Home Book Review Balkan Ghosts

Balkan Ghosts

Book by: Robert Kaplan
Reviewed by: Shoshana Bryen Fall 2015
SOURCE

How Do You Divide Up the Past?

Why go back and read a book whose locus is outside the Middle East/Persian Gulf region and written before most of the current crises were crises? Because politicians have treated the disintegration of borders in the Middle East and the bloodcurdling advance of ISIS as previously unseen phenomena, as a totally new form of threat. “What do we do with terrorists who use social media?” “How do we defeat an ideology?” “How do we fight a religion?”

Balkan Ghosts by Robert Kaplan, with deference to Ecclesiastes, reminds us that there is nothing new under the sun. Governments and borders come and go, often unrelated to the people under and within them. Family, tribe, land, and religion form an eternal prism through which history can be viewed, whether in the Balkans or the Middle East.

Well-written and flowing, Balkan Ghosts is a travelogue of a little-understood part of the world, and a history of excruciatingly violent groups of people over time—particularly in the 20th century.

Kaplan, a prolific author, traveled through the Balkans in 1988, and the book was finished in 1990. Soviet satellites had liberated themselves and the USSR was itself close to disintegration, but the devastating breakup of Yugoslavia was still in the future. His slow-moving odyssey and innate empathy for people and religion evokes honesty—including honest hatreds—from his interlocutors. The stories overlap from different directions, making simple analysis impossible.

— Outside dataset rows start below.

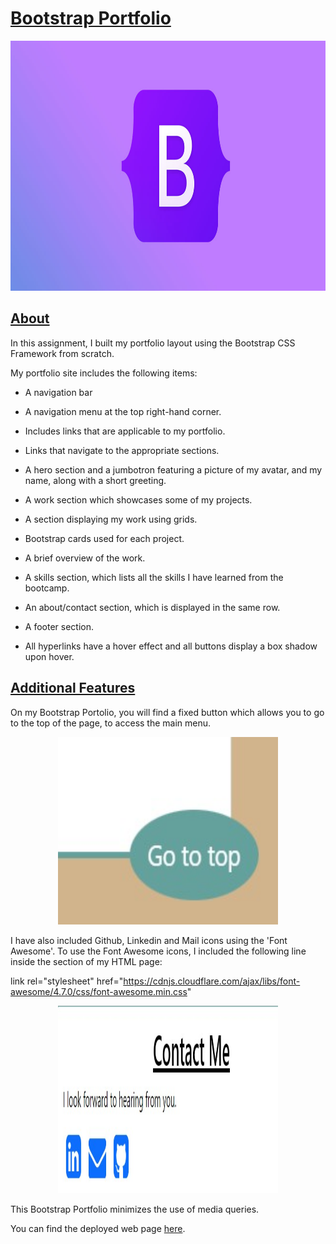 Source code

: # <ins>Bootstrap Portfolio</ins><br>

<p align="center">
<img src="images/bootstrap.jpg" width=100% height=400
/p>

## <ins>About</ins>
In this assignment, I built my portfolio layout using the Bootstrap CSS Framework from scratch. <br>

My portfolio site includes the following items:

* A navigation bar

* A navigation menu at the top right-hand corner.

* Includes links that are applicable to my portfolio.

* Links that navigate to the appropriate sections.

* A hero section and a jumbotron featuring a picture of my avatar, and my name, along with a short greeting.
  
* A work section which showcases some of my projects.

* A section displaying my work using grids.

* Bootstrap cards used for each project.

* A brief overview of the work.

* A skills section, which lists all the skills I have learned from the bootcamp.
  
* An about/contact section, which is displayed in the same row.

* A footer section.

* All hyperlinks have a hover effect and all buttons display a box shadow upon hover.

## <ins>Additional Features</ins>
On my Bootstrap Portolio, you will find a fixed button which allows you to go to the top of the page, to access the main menu. 

<p align="center">
<img src="images/go to top button.jpg" width=70%% height=300
/p>
  

I have also included Github, Linkedin and Mail icons using the 'Font Awesome'. To use the Font Awesome icons, I included the following line inside the <head> section of my HTML page:


link rel="stylesheet" href="https://cdnjs.cloudflare.com/ajax/libs/font-awesome/4.7.0/css/font-awesome.min.css"


<p align="center">
<img src="images/icons.jpg" width=70% height=300
/p>


This Bootstrap Portfolio minimizes the use of media queries.

You can find the deployed web page [here](https://hjandu.github.io/Bootstrap-Portfolio/#topOfpage).



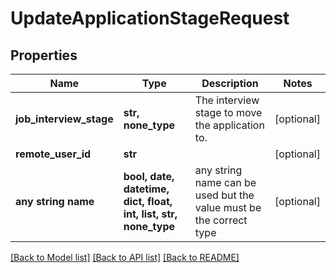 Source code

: # UpdateApplicationStageRequest


## Properties
Name | Type | Description | Notes
------------ | ------------- | ------------- | -------------
**job_interview_stage** | **str, none_type** | The interview stage to move the application to. | [optional] 
**remote_user_id** | **str** |  | [optional] 
**any string name** | **bool, date, datetime, dict, float, int, list, str, none_type** | any string name can be used but the value must be the correct type | [optional]

[[Back to Model list]](../README.md#documentation-for-models) [[Back to API list]](../README.md#documentation-for-api-endpoints) [[Back to README]](../README.md)



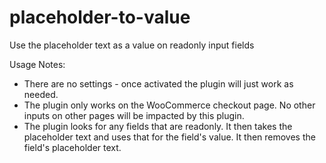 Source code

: # placeholder-to-value
Use the placeholder text as a value on readonly input fields

Usage Notes:
* There are no settings - once activated the plugin will just work as needed.
* The plugin only works on the WooCommerce checkout page. No other inputs on other pages will be impacted by this plugin.
* The plugin looks for any fields that are readonly. It then takes the placeholder text and uses that for the field's value. It then removes the field's placeholder text.
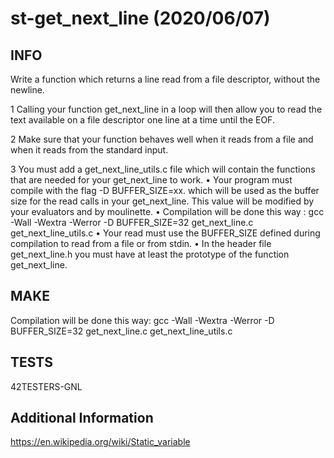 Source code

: # st-get_next_line (2020/06/07)

## INFO
Write a function which returns a line read from a file descriptor, without the newline.

1 Calling your function get_next_line in a loop will then allow you to read the text available on a file descriptor one line at a time until the EOF.

2 Make sure that your function behaves well when it reads from a file and when it reads from the standard input.

3 You must add a get_next_line_utils.c file which will contain the functions that are needed for your get_next_line to work.
• Your program must compile with the flag -D BUFFER_SIZE=xx. which will be used as the buffer size for the read calls in your get_next_line. This value will be modified by your evaluators and by moulinette.
• Compilation will be done this way : gcc -Wall -Wextra -Werror -D BUFFER_SIZE=32 get_next_line.c get_next_line_utils.c
• Your read must use the BUFFER_SIZE defined during compilation to read from a file or from stdin.
• In the header file get_next_line.h you must have at least the prototype of the function get_next_line.

## MAKE
Compilation will be done this way: 
gcc -Wall -Wextra -Werror -D BUFFER_SIZE=32 get_next_line.c get_next_line_utils.c

## TESTS
42TESTERS-GNL

## Additional Information
https://en.wikipedia.org/wiki/Static_variable
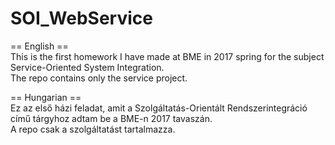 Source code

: # SOI_WebService

== English ==<br/>
This is the first homework I have made at BME in 2017 spring for the subject Service-Oriented System Integration.<br/>
The repo contains only the service project.

== Hungarian ==<br/>
Ez az első házi feladat, amit a Szolgáltatás-Orientált Rendszerintegráció című tárgyhoz adtam be a BME-n 2017 tavaszán.<br/>
A repo csak a szolgáltatást tartalmazza.

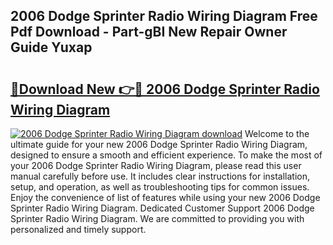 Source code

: ## 2006 Dodge Sprinter Radio Wiring Diagram Free Pdf Download - Part-gBI New Repair Owner Guide Yuxap

# <h2><a href="http://dfmo9co.blite.top/?on=2006+Dodge+Sprinter+Radio+Wiring+Diagram">🔗Download New 👉🔴 2006 Dodge Sprinter Radio Wiring Diagram</a></h2>

[![2006 Dodge Sprinter Radio Wiring Diagram download](https://i.imgur.com/lujVjoI.png)](http://dfmo9co.blite.top/?on=2006+Dodge+Sprinter+Radio+Wiring+Diagram)
Welcome to the ultimate guide for your new 2006 Dodge Sprinter Radio Wiring Diagram, designed to ensure a smooth and efficient experience. To make the most of your 2006 Dodge Sprinter Radio Wiring Diagram, please read this user manual carefully before use. It includes clear instructions for installation, setup, and operation, as well as troubleshooting tips for common issues. Enjoy the convenience of list of features while using your new 2006 Dodge Sprinter Radio Wiring Diagram. Dedicated Customer Support 2006 Dodge Sprinter Radio Wiring Diagram. We are committed to providing you with personalized and timely support.
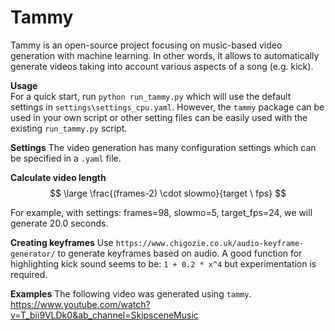 # Tammy
Tammy is an open-source project focusing on music-based video generation with machine learning.
In other words, it allows to automatically generate videos taking into account various aspects of a song (e.g. kick).


**Usage**  
For a quick start, run `python run_tammy.py` which will use the default settings in `settings\settings_cpu.yaml`.
However, the `tammy` package can be used in your own script or other setting files can be easily used with the existing `run_tammy.py` script.

**Settings**
The video generation has many configuration settings which can be specified in a `.yaml` file.

**Calculate video length**  
$$ \large  \frac{(frames-2) \cdot slowmo}{target \  fps}  $$
 
For example, with settings: frames=98, slowmo=5, target_fps=24, we will generate 20.0 seconds.

**Creating keyframes**
Use `https://www.chigozie.co.uk/audio-keyframe-generator/` to generate keyframes based on audio. A good function for highlighting kick sound seems to be: `1 + 0.2 * x^4` but experimentation is required.

**Examples**
The following video was generated using `tammy`.
https://www.youtube.com/watch?v=T_bii9VLDk0&ab_channel=SkipsceneMusic
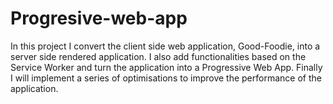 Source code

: # Progresive-web-app
In this project I convert the client side web application, Good-Foodie, into a server side rendered application. I also add functionalities based on the Service Worker and turn the application into a Progressive Web App. Finally I will implement a series of optimisations to improve the performance of the application.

Non-linear history is at the center of Kaplan’s thesis. The history of one group wanders and weaves across the history of others—sometimes the Romanians are up, sometimes Serbs, or Albanians, Hungarians, Macedonians, Croats or Greeks. (OK, Macedonians are rarely up.) And each takes its turn being down. There are periods of war and no war, but each interlude of no war is the starting point for the next war. No defeat is ever final, so nothing is irrevocably lost, but no victory is final either, so each one is tinged with bitterness because it is temporary (a relative term: the Serbs lost the battle for Kosovo Polje to the Turks in 1389; it became part of Yugoslavia in 1921; and the Serbs lost it again in the Kosovo war of 1999).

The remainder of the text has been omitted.